0007: EKS Cluster and Datahub provisioning

STATUS

Accepted

CONTEXT

The data team has been exploring tools / products that would the enable teams across our business to explore, understand and derive data insights with minimal technical guidance from the data team
Two notable open-source tools have been identified Datahub (ready to adopt) and Metabase (under evaluation)
The TIGR and DevOps team would collaborate to provision the EKS clusters following recommended best practices for efficient day 2 ops
This ADR is to document all decisions (related to EKS and Datahub) that are discussed and agreed upon by both teams and the VP of Engineering.

Considered Options

Data Cataloguing Tools
- Acryl, a managed cloud version of datahub
- Alation, an enterprise cataloguing tool
- Offerings within Tableau and Sigma
k8s
- EKS
CI/CD
- Github Actions
- ArgoCD
- Codepipeline

DECISION

OSS vs Managed Datahub

Datahub OSS deployment recommends using Kubernetes in production.
Datahub also offers a managed service called Acryl, which was considered to avoid the burden of managing Kubernetes clusters. Acryl is priced at $60,000 per year for up to 20 monthly active users.
Proposal: Utilize the OSS version and self-manage via EKS on AA's AWS
- From a cost perspective, it would be more efficient to deploy and manage Datahub on AA's AWS.
- Since our tech team would manage these clusters, we could use them for:
  - Deploying other OSS tools that require Kubernetes, such as Metabase and Airbyte.
  - Supporting other scalability objectives we may have for our tech products or internal tools.

Centralized vs Decentralized Clusters

After extensive discussions, we opted for a hybrid approach. We created a new account within the production OU and provisioned all resources in that account. This strategy aims to isolate all resources into a single account while allowing flexibility to adopt either a centralized or decentralized approach as our requirements evolve. A centralized approach would have complicated our CDK project, whereas a decentralized approach would have restricted our clusters to the data team.
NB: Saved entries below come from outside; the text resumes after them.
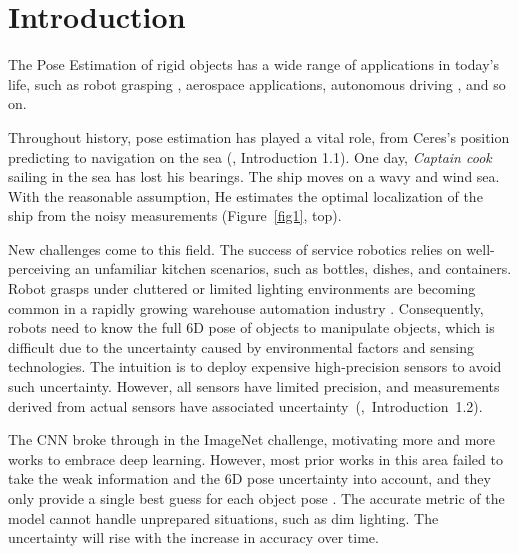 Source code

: \documentclass[micromachines,article,accept,pdftex,moreauthors]{Definitions/mdpi}
\begin{document}

\section{Introduction} \label{sec:intro}

The Pose %
Estimation of rigid objects has a wide range of applications in today's life, such as {robot grasping} \cite{linRoboticGraspingMultiView2021}, aerospace applications, autonomous driving \cite{qidan2017rapid}, and so on.

Throughout history, pose estimation has played {a} vital role{, from Ceres's position predicting to navigation on the sea} (\cite{barfootStateEstimationRobotics2021}, {Introduction 1.1}).%
{One day, } \textit{Captain cook} {sailing in the sea has lost his bearings. The ship moves on a wavy and wind sea. With the reasonable assumption, He estimates the optimal localization of the ship from the noisy measurements} (Figure~\ref{fig1}, top). %

New challenges come to this field. The success of service robotics relies on well-perceiving an unfamiliar kitchen scenarios, such as bottles, dishes, and containers. Robot grasps under cluttered or limited lighting environments are becoming common in a rapidly growing warehouse automation industry \cite{zengRoboticPickandPlaceNovel2018}. Consequently, robots need to know the full 6D pose of objects to manipulate objects, which is difficult due to the uncertainty caused by environmental factors and sensing technologies. The intuition is to deploy expensive high-precision sensors to avoid such {uncertainty}. However, all sensors have limited precision, and measurements derived from actual sensors have associated uncertainty~\mbox{(\cite{barfootStateEstimationRobotics2021}, Introduction 1.2).} %

 {The CNN \cite{krizhevsky2012imagenet} broke through in the ImageNet \cite{deng2009imagenet} challenge, motivating more and more works to embrace deep learning. However,}  most prior works in this area {failed} %
 to take the weak information \cite{shamsfakhr2020gsr} and the {6D pose uncertainty} into account, and they only provide a single best guess for {each} %
 object pose \cite{okornLearningOrientationDistributions2020, xiangPoseCNNConvolutionalNeural2018, wangDenseFusion6DObject2019}. The accurate metric of the model cannot handle unprepared situations, such as dim lighting. The uncertainty will rise with the increase in accuracy over time.
\end{document}
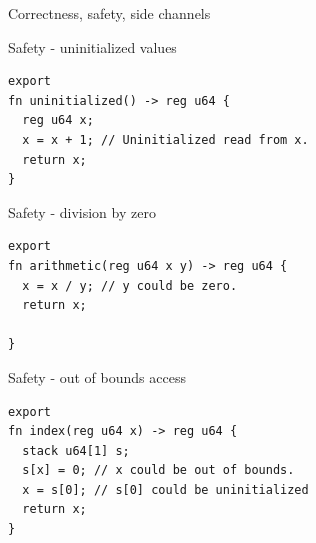 \begin{frame}{Correctness, safety, side channels}
  \begin{minipage}[t]{0.45\linewidth}
  \end{minipage}\hfill%
  \begin{minipage}[t]{0.45\linewidth}
  \end{minipage}
\end{frame}


\begin{frame}[fragile]{Safety - uninitialized values}
  \lstset{
    language=Jasmin,
    basicstyle=\footnotesize\ttfamily,
  }
  \begin{lstlisting}
export
fn uninitialized() -> reg u64 {
  reg u64 x;
  x = x + 1; // Uninitialized read from x.
  return x;
}
  \end{lstlisting}
\end{frame}

\begin{frame}[fragile]{Safety - division by zero}
  \lstset{
    language=Jasmin,
    basicstyle=\footnotesize\ttfamily,
  }
  \begin{lstlisting}
export
fn arithmetic(reg u64 x y) -> reg u64 {
  x = x / y; // y could be zero.
  return x;

}
  \end{lstlisting}
\end{frame}


\begin{frame}[fragile]{Safety - out of bounds access}
  \lstset{
    language=Jasmin,
    basicstyle=\footnotesize\ttfamily,
  }
  \begin{lstlisting}
export
fn index(reg u64 x) -> reg u64 {
  stack u64[1] s;
  s[x] = 0; // x could be out of bounds.
  x = s[0]; // s[0] could be uninitialized
  return x;
}
  \end{lstlisting}
\end{frame}

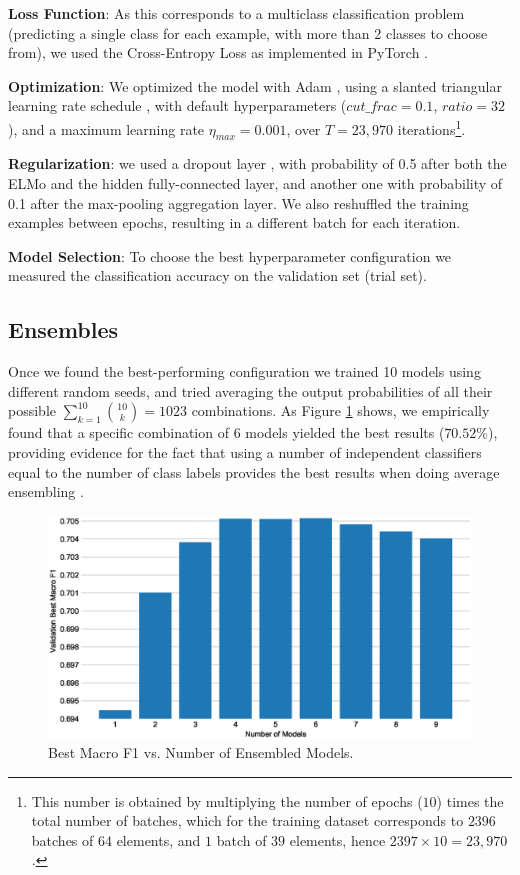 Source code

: \documentclass[11pt,a4paper]{article}
\begin{document}
\textbf{Loss Function}: As this corresponds to a multiclass classification problem (predicting a single class for each example, with more than 2 classes to choose from), we used the Cross-Entropy Loss as implemented in PyTorch \cite{paszke2017automatic}.

\textbf{Optimization}: We optimized the model with Adam \cite{DBLP:journals/corr/KingmaB14}, using a slanted triangular learning rate schedule \cite{howard2018universal}, with default hyperparameters ($cut\_frac=0.1$, $ratio=32$), and a maximum learning rate $\eta_{max}=0.001$, over $T=23,970$ iterations\footnote{This number is obtained by multiplying the number of epochs ($10$) times the total number of batches, which for the training dataset corresponds to $2396$ batches of $64$ elements, and $1$ batch of $39$ elements, hence $2397\times10=23,970$.}.

\textbf{Regularization}: we used a dropout layer \cite{srivastava2014dropout}, with probability of 0.5 after both the ELMo and the hidden fully-connected layer, and another one with probability of 0.1 after the max-pooling aggregation layer. We also reshuffled the training examples between epochs, resulting in a different batch for each iteration. 

\textbf{Model Selection}: To choose the best hyperparameter configuration we measured the classification accuracy on the validation set (trial set). 


\subsection{Ensembles}
 
Once we found the best-performing configuration we trained 10 models using different random seeds, and tried averaging the output probabilities of all their possible $\sum_{k=1}^{10}{\binom{10}{k}}=1023$ combinations. As Figure \ref{fig:best_ensembles} shows, we empirically found that a specific combination of $6$ models yielded the best results ($70.52\%$), providing evidence for the fact that using a number of independent classifiers equal to the number of class labels provides the best results when doing average ensembling \cite{bonab2016theoretical}.


\begin{figure}[!h]
    \centering
    \includegraphics[width=\columnwidth]{images/best_ensembles.eps}
\caption{Best Macro F1 vs. Number of Ensembled Models.}
\label{fig:best_ensembles}
\end{figure}
\end{document}
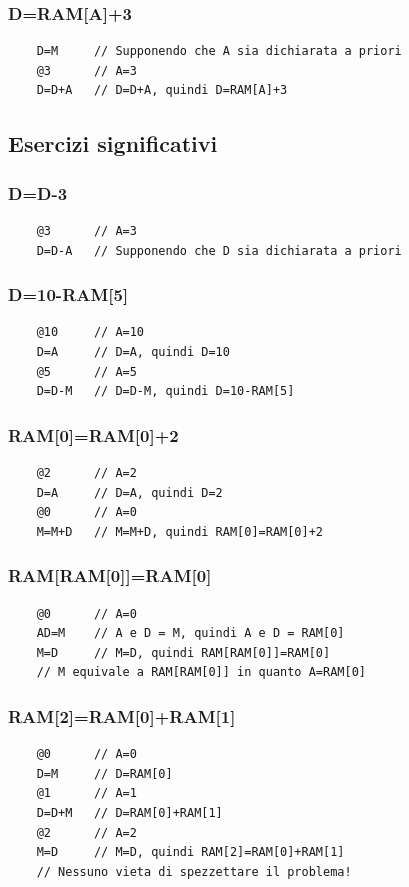 \documentclass[12pt]{article}
\begin{document}
\subsubsection{D=RAM[A]+3}
\begin{lstlisting}
    D=M     // Supponendo che A sia dichiarata a priori
    @3      // A=3
    D=D+A   // D=D+A, quindi D=RAM[A]+3
\end{lstlisting}

\subsection{Esercizi significativi}

\subsubsection{D=D-3}
\begin{lstlisting}
    @3      // A=3
    D=D-A   // Supponendo che D sia dichiarata a priori
\end{lstlisting}

\subsubsection{D=10-RAM[5]}
\begin{lstlisting}
    @10     // A=10
    D=A     // D=A, quindi D=10
    @5      // A=5
    D=D-M   // D=D-M, quindi D=10-RAM[5]
\end{lstlisting}

\subsubsection{RAM[0]=RAM[0]+2}
\begin{lstlisting}
    @2      // A=2
    D=A     // D=A, quindi D=2
    @0      // A=0
    M=M+D   // M=M+D, quindi RAM[0]=RAM[0]+2
\end{lstlisting}

\subsubsection{RAM[RAM[0]]=RAM[0]}
\begin{lstlisting}
    @0      // A=0
    AD=M    // A e D = M, quindi A e D = RAM[0]
    M=D     // M=D, quindi RAM[RAM[0]]=RAM[0]
    // M equivale a RAM[RAM[0]] in quanto A=RAM[0]
\end{lstlisting}

\subsubsection{RAM[2]=RAM[0]+RAM[1]}
\begin{lstlisting}
    @0      // A=0
    D=M     // D=RAM[0]
    @1      // A=1
    D=D+M   // D=RAM[0]+RAM[1]
    @2      // A=2
    M=D     // M=D, quindi RAM[2]=RAM[0]+RAM[1]
    // Nessuno vieta di spezzettare il problema!
\end{lstlisting}
\end{document}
The original research is preserved in Appendix D for future reference.

The architecture diagram is specified on this miro.

EKS Pods Identities vs IAM roles for Service Accounts

We chose IAM roles for Service Accounts because our team is more familiar with this option compared to EKS Pod Identities. Additionally, we use RBAC for Kubernetes, assigning Permission Sets provisioned through code with privileges on the Kubernetes clusters to perform operations via CLI for any debugging or maintenance activities.

Managed Services for Datahub

Datahub recommends using AWS managed services for storage services (MySQL, Elasticsearch and Kafka) that are required for operating Datahub.
We're currently utilizing RDS running a mysql database, use of Elasticsearch Service, Managed Kafka is deferred until our adoption grows and k8s cost increase due to need for increased capacity which would be made evident with degradation of datahub performance.

Managing Access to Datahub

We recommend managing access to Datahub through an Identity Provider (IDP), with Google being the optimal choice for our organization since it allows access to all members. We set up Single Sign-On (SSO) using OpenID Connect and disabled authentication via username and password.

Github Repository Structure

We have implemented a monorepo strategy where the cluster, supporting services, and workloads to be deployed are all contained within a single GitHub repository, managed through distinct CDK stacks. However, as our adoption scales and we transition to a centralized EKS cluster model, we may consider the approach detailed in Appendix C.

Pipeline Setup

We evaluated two methods for setting up the CI/CD pipeline and chose to adopt GitHub Actions. This decision was driven by the complexity of each option relative to our Kubernetes adoption scope. After thorough discussion and debate, we concluded that we only require a pipeline to deploy CDK code for provisioning EKS clusters and deploying workloads using prepackaged Helm Charts. The simplest solution was to use GitHub Actions to deploy code via cdk deploy. If we later decide to deploy custom applications on Kubernetes, ArgoCD would be the preferred best practice.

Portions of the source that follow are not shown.